## Exercise goal
From the material below, copy out each line with the word "structure" in it.
┏━━
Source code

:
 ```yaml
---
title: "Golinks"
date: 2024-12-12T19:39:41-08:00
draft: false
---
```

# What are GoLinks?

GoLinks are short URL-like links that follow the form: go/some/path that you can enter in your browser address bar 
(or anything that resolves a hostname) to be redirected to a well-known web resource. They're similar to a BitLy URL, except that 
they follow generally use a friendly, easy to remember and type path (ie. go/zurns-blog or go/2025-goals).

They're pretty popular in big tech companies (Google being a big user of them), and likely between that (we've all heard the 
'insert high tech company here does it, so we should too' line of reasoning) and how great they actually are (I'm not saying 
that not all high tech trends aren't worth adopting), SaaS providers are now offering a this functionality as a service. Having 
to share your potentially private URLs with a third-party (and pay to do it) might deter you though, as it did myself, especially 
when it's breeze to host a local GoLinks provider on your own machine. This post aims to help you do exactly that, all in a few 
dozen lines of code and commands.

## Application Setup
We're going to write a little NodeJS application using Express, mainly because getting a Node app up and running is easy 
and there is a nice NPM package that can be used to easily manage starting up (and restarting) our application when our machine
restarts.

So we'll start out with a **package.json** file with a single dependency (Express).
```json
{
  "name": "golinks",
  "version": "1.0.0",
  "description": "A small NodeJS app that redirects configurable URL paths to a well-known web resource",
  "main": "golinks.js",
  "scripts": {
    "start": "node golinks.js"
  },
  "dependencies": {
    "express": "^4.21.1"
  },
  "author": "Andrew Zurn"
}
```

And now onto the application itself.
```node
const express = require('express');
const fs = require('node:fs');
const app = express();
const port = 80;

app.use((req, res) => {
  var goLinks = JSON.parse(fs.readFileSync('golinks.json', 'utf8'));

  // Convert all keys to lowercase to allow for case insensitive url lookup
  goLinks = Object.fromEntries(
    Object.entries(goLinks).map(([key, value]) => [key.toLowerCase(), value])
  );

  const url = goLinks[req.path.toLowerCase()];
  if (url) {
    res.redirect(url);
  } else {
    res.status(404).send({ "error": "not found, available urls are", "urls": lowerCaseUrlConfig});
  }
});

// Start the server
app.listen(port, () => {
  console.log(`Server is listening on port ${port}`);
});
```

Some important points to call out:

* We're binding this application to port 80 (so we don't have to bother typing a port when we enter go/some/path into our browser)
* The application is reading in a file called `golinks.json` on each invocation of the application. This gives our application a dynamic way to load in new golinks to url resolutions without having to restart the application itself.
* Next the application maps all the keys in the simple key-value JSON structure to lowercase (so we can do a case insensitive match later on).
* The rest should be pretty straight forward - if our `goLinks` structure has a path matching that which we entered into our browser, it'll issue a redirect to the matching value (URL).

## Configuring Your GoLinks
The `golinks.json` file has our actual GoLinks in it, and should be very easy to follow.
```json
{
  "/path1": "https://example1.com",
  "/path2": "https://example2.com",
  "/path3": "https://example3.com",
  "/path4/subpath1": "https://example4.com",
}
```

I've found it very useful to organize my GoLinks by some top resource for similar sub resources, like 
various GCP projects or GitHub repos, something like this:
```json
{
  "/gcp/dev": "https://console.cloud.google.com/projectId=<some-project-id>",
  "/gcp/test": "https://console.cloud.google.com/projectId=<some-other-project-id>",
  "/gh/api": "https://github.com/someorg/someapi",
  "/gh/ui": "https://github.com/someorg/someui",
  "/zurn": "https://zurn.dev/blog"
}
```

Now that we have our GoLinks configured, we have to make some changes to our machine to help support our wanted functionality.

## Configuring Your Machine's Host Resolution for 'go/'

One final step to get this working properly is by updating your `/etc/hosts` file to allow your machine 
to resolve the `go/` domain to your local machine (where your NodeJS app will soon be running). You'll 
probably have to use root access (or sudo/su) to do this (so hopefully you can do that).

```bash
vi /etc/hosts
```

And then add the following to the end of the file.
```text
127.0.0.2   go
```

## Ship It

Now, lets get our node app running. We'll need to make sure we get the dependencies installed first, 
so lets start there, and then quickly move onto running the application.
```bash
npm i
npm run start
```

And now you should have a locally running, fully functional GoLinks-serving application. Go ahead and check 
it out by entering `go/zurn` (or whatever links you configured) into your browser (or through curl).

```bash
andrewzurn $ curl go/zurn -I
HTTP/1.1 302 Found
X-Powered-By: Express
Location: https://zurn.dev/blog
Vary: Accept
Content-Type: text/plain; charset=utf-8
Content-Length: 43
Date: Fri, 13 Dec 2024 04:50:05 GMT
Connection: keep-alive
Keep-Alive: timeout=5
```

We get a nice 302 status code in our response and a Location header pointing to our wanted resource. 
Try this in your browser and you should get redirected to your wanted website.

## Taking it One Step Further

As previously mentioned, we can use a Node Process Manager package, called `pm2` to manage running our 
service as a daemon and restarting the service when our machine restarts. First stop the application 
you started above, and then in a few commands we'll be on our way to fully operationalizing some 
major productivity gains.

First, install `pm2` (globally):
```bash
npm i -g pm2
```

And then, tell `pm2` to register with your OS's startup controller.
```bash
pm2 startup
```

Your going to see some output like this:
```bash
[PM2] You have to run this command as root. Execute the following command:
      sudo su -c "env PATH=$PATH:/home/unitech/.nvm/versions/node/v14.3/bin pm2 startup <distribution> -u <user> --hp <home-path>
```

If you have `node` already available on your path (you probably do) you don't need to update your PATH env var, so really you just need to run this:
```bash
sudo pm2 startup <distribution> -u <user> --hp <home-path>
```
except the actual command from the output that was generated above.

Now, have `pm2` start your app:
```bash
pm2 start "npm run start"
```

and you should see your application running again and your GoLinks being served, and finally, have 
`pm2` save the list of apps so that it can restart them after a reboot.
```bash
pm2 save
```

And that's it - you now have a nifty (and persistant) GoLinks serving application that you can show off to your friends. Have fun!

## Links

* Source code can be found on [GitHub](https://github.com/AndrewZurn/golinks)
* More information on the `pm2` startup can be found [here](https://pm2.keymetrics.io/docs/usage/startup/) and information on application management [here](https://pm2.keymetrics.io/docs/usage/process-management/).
┗━━
## Result of the task
* Next the application maps all the keys in the simple key-value JSON structure to lowercase (so we can do a case insensitive match later on).
* The rest should be pretty straight forward - if our `goLinks` structure has a path matching that which we entered into our browser, it'll issue a redirect to the matching value (URL).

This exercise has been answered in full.